Tre giornate non possono emettere sentenze, ma secondo Ivan Zazzaroni offrono già indicazioni interessanti sui rapporti di forza del campionato. "Delle prime quattro in classifica nella scorsa stagione solo il Napoli accusa un ritardo, le altre - che hanno conservato la stessa guida - stanno giocando che è una meraviglia e raccolgono ciò che meritano. Inter e Roma hanno fatto il pieno, il Como è a sette su 9, Allegri fermo a tre". Da qui la riflessione su Antonio Conte: "Mi viene da pensare che le dimissioni di Conte fossero più che motivate e figlie dell'ossessione di vincere: aveva capito che la squadra rischiava l'usura e che in estate non si sarebbe fatto mercato. Antonio è attrezzato per i miracoli, ma forse s'è stancato di compierli a secco"

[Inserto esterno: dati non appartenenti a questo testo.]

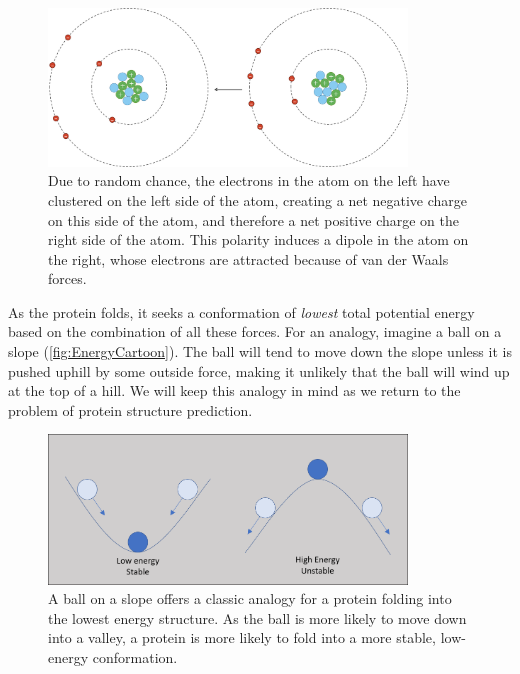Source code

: 
\begin{figure}[h]
	\centering
	\mySfFamily
	\includegraphics[width = 0.85\textwidth]{../images/van_der_waals.png}
	\caption{Due to random chance, the electrons in the atom on the left have clustered on the left side of the atom, creating a net negative charge on this side of the atom, and therefore a net positive charge on the right side of the atom. This polarity induces a dipole in the atom on the right, whose electrons are attracted because of van der Waals forces.}
	\label{fig:van_der_waals}
\end{figure}

As the protein folds, it seeks a conformation of \textit{lowest} total potential energy based on the combination of all these forces. For an analogy, imagine a ball on a slope (\autoref{fig:EnergyCartoon}). The ball will tend to move down the slope unless it is pushed uphill by some outside force, making it unlikely that the ball will wind up at the top of a hill. We will keep this analogy in mind as we return to the problem of protein structure prediction.\\

\begin{figure}[h]
	\centering
	\mySfFamily
	\includegraphics[width = 0.85\textwidth]{../images/EnergyCartoon.png}
	\caption{A ball on a slope offers a classic analogy for a protein folding into the lowest energy structure. As the ball is more likely to move down into a valley, a protein is more likely to fold into a more stable, low-energy conformation.}
	\label{fig:EnergyCartoon}
\end{figure}


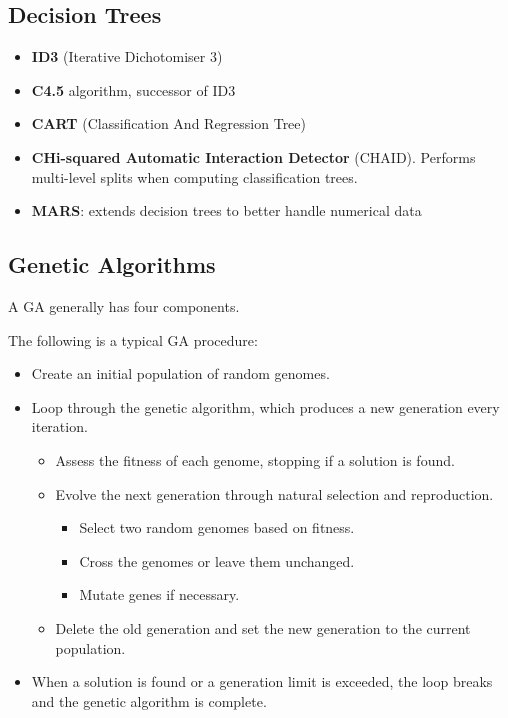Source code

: \documentclass[conference]{IEEEtran}
\begin{document}
\subsection{Decision Trees}

\begin{itemize}
\item{\textbf{ID3} (Iterative Dichotomiser 3)}
\item{\textbf{C4.5} algorithm, successor of ID3}
\item{\textbf{CART} (Classification And Regression Tree)}
\item{\textbf{CHi-squared Automatic Interaction Detector }(CHAID). Performs multi-level splits when computing classification trees.}
\item{\textbf{MARS}: extends decision trees to better handle numerical data}
\end{itemize}



\subsection{Genetic Algorithms}


A GA generally has four components. 


The following is a typical GA procedure:

\begin{itemize}
\item{Create an initial population of random genomes.}
\item{Loop through the genetic algorithm, which produces a new generation every iteration.}

\begin{itemize}
\item{Assess the fitness of each genome, stopping if a solution is found.}
\item{Evolve the next generation through natural selection and reproduction.}

\begin{itemize}
\item{Select two random genomes based on fitness.}
\item{Cross the genomes or leave them unchanged.}
\item{Mutate genes if necessary.}
\end{itemize}
             
\item{Delete the old generation and set the new generation to the current population.}
\end{itemize}
            
\item{When a solution is found or a generation limit is exceeded, the loop breaks and the genetic algorithm is complete.}

\end{itemize} 
\end{document}
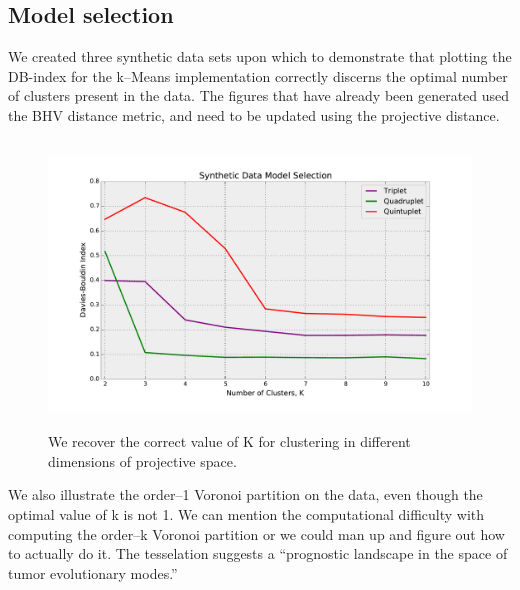 \documentclass[a4paper,11pt]{article}
\begin{document}
\subsection{Model selection}

We created three synthetic data sets upon which to demonstrate that plotting the DB-index for the k--Means implementation correctly discerns the optimal number of clusters present in the data.
The figures that have already been generated used the BHV distance metric, and need to be updated using the projective distance.

\begin{figure}[t!]
    \centering
    \includegraphics[height=3in]{figures/synthetic_davies_bouldin.pdf}
    \caption{We recover the correct value of K for clustering in different dimensions of projective space.}
    \label{fig:davies_bouldin}
\end{figure}


We also illustrate the order--1 Voronoi partition on the data, even though the optimal value of k is not 1.
We can mention the computational difficulty with computing the order--k Voronoi partition or we could man up and figure out how to actually do it.
The tesselation suggests a ``prognostic landscape in the space of tumor evolutionary modes.'' 


\end{document}
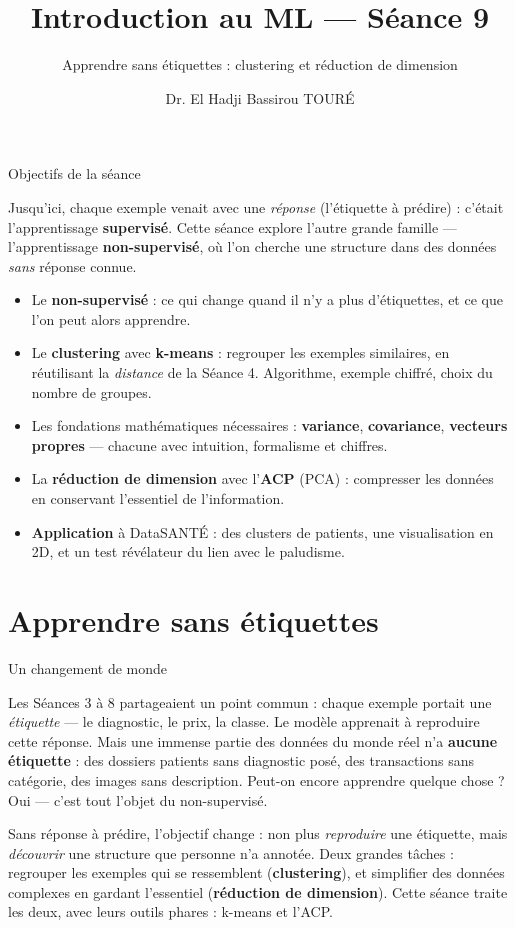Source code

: \documentclass[aspectratio=169,11pt]{beamer}
\title{Introduction au ML — Séance 9}
\subtitle{Apprendre sans étiquettes : clustering et réduction de dimension}
\author{Dr. El Hadji Bassirou TOURÉ}
\institute{Département de Mathématiques et Informatique\\ Faculté des Sciences et Techniques\\ Université Cheikh Anta Diop de Dakar}
\date{}
\begin{document}
\begin{frame}\titlepage\end{frame}

\begin{frame}{Objectifs de la séance}
\begin{ucaddef}[Contenu]
{\small Jusqu'ici, chaque exemple venait avec une \emph{réponse} (l'étiquette à prédire) : c'était l'apprentissage \textbf{supervisé}. Cette séance explore l'autre grande famille — l'apprentissage \textbf{non-supervisé}, où l'on cherche une structure dans des données \emph{sans} réponse connue.}
\end{ucaddef}
\begin{itemize}\small
  \item Le \textbf{non-supervisé} : ce qui change quand il n'y a plus d'étiquettes, et ce que l'on peut alors apprendre.
  \item Le \textbf{clustering} avec \textbf{k-means} : regrouper les exemples similaires, en réutilisant la \emph{distance} de la Séance 4. Algorithme, exemple chiffré, choix du nombre de groupes.
  \item Les fondations mathématiques nécessaires : \textbf{variance}, \textbf{covariance}, \textbf{vecteurs propres} — chacune avec intuition, formalisme et chiffres.
  \item La \textbf{réduction de dimension} avec l'\textbf{ACP} (PCA) : compresser les données en conservant l'essentiel de l'information.
  \item \textbf{Application} à DataSANTÉ : des clusters de patients, une visualisation en 2D, et un test révélateur du lien avec le paludisme.
\end{itemize}
\end{frame}

\section{Apprendre sans étiquettes}

\begin{frame}{Un changement de monde}
\begin{ucadfront}
{\small Les Séances 3 à 8 partageaient un point commun : chaque exemple portait une \emph{étiquette} — le diagnostic, le prix, la classe. Le modèle apprenait à reproduire cette réponse. Mais une immense partie des données du monde réel n'a \textbf{aucune étiquette} : des dossiers patients sans diagnostic posé, des transactions sans catégorie, des images sans description. Peut-on encore apprendre quelque chose ? Oui — c'est tout l'objet du non-supervisé.}
\end{ucadfront}
{\small Sans réponse à prédire, l'objectif change : non plus \emph{reproduire} une étiquette, mais \emph{découvrir} une structure que personne n'a annotée. Deux grandes tâches : regrouper les exemples qui se ressemblent (\textbf{clustering}), et simplifier des données complexes en gardant l'essentiel (\textbf{réduction de dimension}). Cette séance traite les deux, avec leurs outils phares : k-means et l'ACP.}
\end{frame}
\end{document}
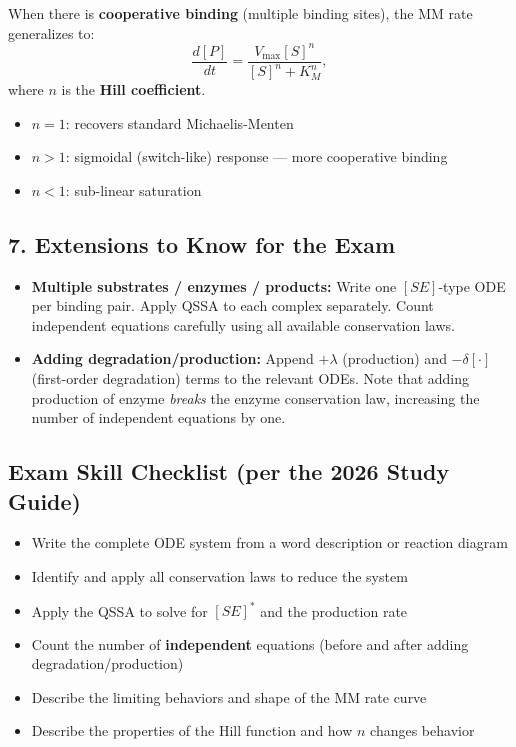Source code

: \documentclass[12pt]{article}
\begin{document}
When there is \textbf{cooperative binding} (multiple binding sites), the MM rate generalizes to:
\[
  \frac{d[P]}{dt} = \frac{V_{\max}[S]^n}{[S]^n + K_M^n},
\]
where $n$ is the \textbf{Hill coefficient}.
\begin{itemize}[noitemsep]
  \item $n = 1$: recovers standard Michaelis-Menten
  \item $n > 1$: sigmoidal (switch-like) response --- more cooperative binding
  \item $n < 1$: sub-linear saturation
\end{itemize}

\subsection*{7. Extensions to Know for the Exam}

\begin{itemize}
  \item \textbf{Multiple substrates / enzymes / products:} Write one $[SE]$-type ODE per binding pair.
        Apply QSSA to each complex separately. Count independent equations carefully using all
        available conservation laws.
  \item \textbf{Adding degradation/production:} Append $+\lambda$ (production) and $-\delta[\cdot]$
        (first-order degradation) terms to the relevant ODEs. Note that adding production of
        enzyme \emph{breaks} the enzyme conservation law, increasing the number of independent
        equations by one.
\end{itemize}

\subsection*{Exam Skill Checklist (per the 2026 Study Guide)}

\begin{itemize}[noitemsep, label=$\square$]
  \item Write the complete ODE system from a word description or reaction diagram
  \item Identify and apply all conservation laws to reduce the system
  \item Apply the QSSA to solve for $[SE]^*$ and the production rate
  \item Count the number of \textbf{independent} equations (before and after adding degradation/production)
  \item Describe the limiting behaviors and shape of the MM rate curve
  \item Describe the properties of the Hill function and how $n$ changes behavior
\end{itemize}
\end{document}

Il giudizio sul lavoro estivo di Massimiliano Allegri è severo: "L'aziendalista Max s'è fidato soprattutto di sé stesso, puntando sulla mentalità trasmessa al gruppo dal suo predecessore, sulla qualità di alcuni giocatori e evitando così, colpevolmente, di pretendere due o tre acquisti". Zazzaroni evidenzia quindi l'età elevata di diversi titolari del Napoli, da De Bruyne a Di Lorenzo, Politano, Rrahmani, Lobotka e Anguissa.
Il quadro è molto diverso per le rivali. Dell'Inter Zazzaroni esalta soprattutto un reparto offensivo composto da Lautaro, Thuram, Pio Esposito e Bonny che "non ha eguali in campionato". La Roma mostra invece "un'aggressività e un'ammirevole sicurezza gasperiniana", mentre il Como viene definito "totalmente plasmato da Fabregas, uno spettacolo per gli occhi". Juventus e Milan, infine, hanno "valori interessanti e potenzialità per ora inespresse" e possono puntare alla Champions, anche se per Zazzaroni il cammino europeo potrebbe diventare la variabile decisiva nella corsa di Inter, Napoli, Roma e Como.